Atmocreations picture Atmocreations · Feb 1, 2011 · Viewed 63.2k times · Source

Does anybody have an idea how to statically compile any resource file right into the executable or the shared library file using GCC?

For example I'd like add image files that never change (and if they do, I'd have to replace the file anyway) and wouldn't want them to lie around in the file system.

If this is possible (and I think it is because Visual C++ for Windows can do this, too), how can I load the files which are stored in the own binary? Does the executable parse itself, find the file and extract the data out of it?
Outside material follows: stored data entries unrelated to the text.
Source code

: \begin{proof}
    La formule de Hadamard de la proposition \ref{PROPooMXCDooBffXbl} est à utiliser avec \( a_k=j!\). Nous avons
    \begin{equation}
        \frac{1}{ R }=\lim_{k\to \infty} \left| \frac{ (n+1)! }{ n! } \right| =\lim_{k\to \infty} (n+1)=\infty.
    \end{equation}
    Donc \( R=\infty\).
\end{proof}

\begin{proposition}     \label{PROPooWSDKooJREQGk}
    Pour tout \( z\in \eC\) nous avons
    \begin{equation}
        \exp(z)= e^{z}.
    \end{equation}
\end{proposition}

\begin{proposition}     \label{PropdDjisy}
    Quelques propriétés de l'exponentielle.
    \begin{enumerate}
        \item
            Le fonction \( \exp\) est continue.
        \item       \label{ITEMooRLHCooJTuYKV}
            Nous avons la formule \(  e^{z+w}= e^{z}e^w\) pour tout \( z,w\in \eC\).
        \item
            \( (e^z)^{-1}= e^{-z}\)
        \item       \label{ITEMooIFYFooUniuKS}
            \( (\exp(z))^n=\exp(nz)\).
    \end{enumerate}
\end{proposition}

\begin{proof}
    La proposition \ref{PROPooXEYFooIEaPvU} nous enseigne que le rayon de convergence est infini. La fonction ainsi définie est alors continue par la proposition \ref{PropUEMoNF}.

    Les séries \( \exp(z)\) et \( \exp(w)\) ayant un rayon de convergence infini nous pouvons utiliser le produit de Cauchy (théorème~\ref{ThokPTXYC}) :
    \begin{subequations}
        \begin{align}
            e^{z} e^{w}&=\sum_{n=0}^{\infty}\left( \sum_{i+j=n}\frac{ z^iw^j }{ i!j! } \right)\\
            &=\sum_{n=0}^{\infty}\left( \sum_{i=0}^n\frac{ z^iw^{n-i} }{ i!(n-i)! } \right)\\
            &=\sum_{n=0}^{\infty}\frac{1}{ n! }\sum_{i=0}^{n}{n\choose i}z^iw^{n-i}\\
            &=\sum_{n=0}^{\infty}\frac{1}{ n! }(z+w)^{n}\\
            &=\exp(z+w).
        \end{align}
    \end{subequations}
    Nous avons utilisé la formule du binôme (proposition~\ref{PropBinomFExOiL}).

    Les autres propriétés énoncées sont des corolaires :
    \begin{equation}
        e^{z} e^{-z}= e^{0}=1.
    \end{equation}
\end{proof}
Maybe there's an option for GCC I haven't seen yet. Using search engines didn't really spit out the right stuff.

I would need this to work for shared libraries and normal ELF-executables.

Any help is appreciated

Answer

ndim picture ndim · Feb 1, 2011

Update I have grown to prefer the control John Ripley's assembly .incbin based solution offers and now use a variant on that.

I have used objcopy (GNU binutils) to link the binary data from a file foo-data.bin into the data section of the executable:

objcopy -B i386 -I binary -O elf32-i386 foo-data.bin foo-data.o

This gives you a foo-data.o object file which you can link into your executable. The C interface looks something like

/** created from binary via objcopy */
extern uint8_t foo_data[]      asm("_binary_foo_data_bin_start");
extern uint8_t foo_data_size[] asm("_binary_foo_data_bin_size");
extern uint8_t foo_data_end[]  asm("_binary_foo_data_bin_end");

so you can do stuff like

for (uint8_t *byte=foo_data; byte<foo_data_end; ++byte) {
    transmit_single_byte(*byte);
}

or

size_t foo_size = (size_t)((void *)foo_data_size);
void  *foo_copy = malloc(foo_size);
assert(foo_copy);
memcpy(foo_copy, foo_data, foo_size);

If your target architecture has special constraints as to where constant and variable data is stored, or you want to store that data in the .text segment to make it fit into the same memory type as your program code, you can play with the objcopy parameters some more.